Additive manufacturing of flexible thermoplastic polyurethane (TPU): enhancing the material elongation through process optimisation

Thermoplastic polyurethane (TPU) is used to produce elastomeric parts with superior wear/abrasion resistance, toughness, shock absorption properties, and flexibility, even at low temperatures. The production of this material through additive manufacturing (AM) techniques has been increasing because of the possibility of tuning the mechanical properties using structural design and build process parameters. Despite the data being limited, TPU produced by AM, mainly based on material extrusion, is much stiffer than the corresponding produced by conventional manufacturing, and, therefore, it shows a limited elongation.
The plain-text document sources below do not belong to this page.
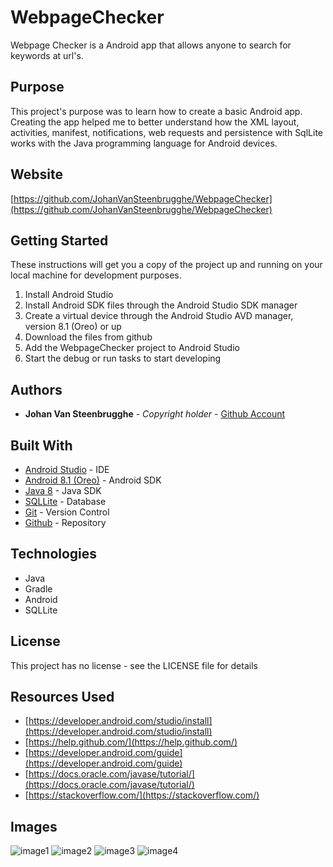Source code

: # WebpageChecker

Webpage Checker is a Android app that allows anyone to search for keywords at url's.

## Purpose

This project's purpose was to learn how to create a basic Android app. Creating the app helped me to better understand how the XML layout, activities, manifest, notifications, web requests and persistence with SqlLite works with the Java programming language for Android devices.

## Website

[https://github.com/JohanVanSteenbrugghe/WebpageChecker](https://github.com/JohanVanSteenbrugghe/WebpageChecker)

## Getting Started

These instructions will get you a copy of the project up and running on your local machine for development purposes.

1. Install Android Studio
2. Install Android SDK files through the Android Studio SDK manager
3. Create a virtual device through the Android Studio AVD manager, version 8.1 (Oreo) or up
4. Download the files from github
5. Add the WebpageChecker project to Android Studio
6. Start the debug or run tasks to start developing

## Authors

* **Johan Van Steenbrugghe** - *Copyright holder* - [Github Account](https://github.com/JohanVanSteenbrugghe)

## Built With

* [Android Studio](https://developer.android.com/studio) - IDE
* [Android 8.1 (Oreo)](https://developer.android.com/about/versions/oreo) - Android SDK
* [Java 8](https://www.java.com/nl/download/) - Java SDK
* [SQLLite](https://www.sqlite.org/index.html) - Database
* [Git](https://www.git-scm.com/) - Version Control
* [Github](https://github.com/) - Repository

## Technologies

* Java
* Gradle
* Android
* SQLLite

## License

This project has no license - see the LICENSE file for details

## Resources Used

* [https://developer.android.com/studio/install](https://developer.android.com/studio/install)
* [https://help.github.com/](https://help.github.com/)
* [https://developer.android.com/guide](https://developer.android.com/guide)
* [https://docs.oracle.com/javase/tutorial/](https://docs.oracle.com/javase/tutorial/)
* [https://stackoverflow.com/](https://stackoverflow.com/)

## Images

![image1](https://github.com/JohanVanSteenbrugghe/WebpageChecker/blob/master/images/image1.png?raw=true)
![image2](https://github.com/JohanVanSteenbrugghe/WebpageChecker/blob/master/images/image2.png?raw=true)
![image3](https://github.com/JohanVanSteenbrugghe/WebpageChecker/blob/master/images/image3.png?raw=true)
![image4](https://github.com/JohanVanSteenbrugghe/WebpageChecker/blob/master/images/image4.png?raw=true)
This study presents the mechanical characterization of TPU produced by the infrared light powder bed fusion (PBF-IrL) system (HP multi-jet fusion), which has recently been introduced. The properties are compared with TPU produced by open (3ntrA4) and closed (Markforged) material extrusion (MEX) systems. For the open FDM, the effects of the processing conditions are investigated to improve the material elongation and UTS with respect to the data reported in the literature for AM and conventional manufacturing. For this reason, an extensive and comprehensive review has been carried out. Compared to material extrusion, PBF-IrL TPU specimens showed higher Young's modulus, but poorer A%. Considering the samples produced by MEX and compared to previous results in the literature, the properties obtained in this study are superior both in terms of UTS and A%.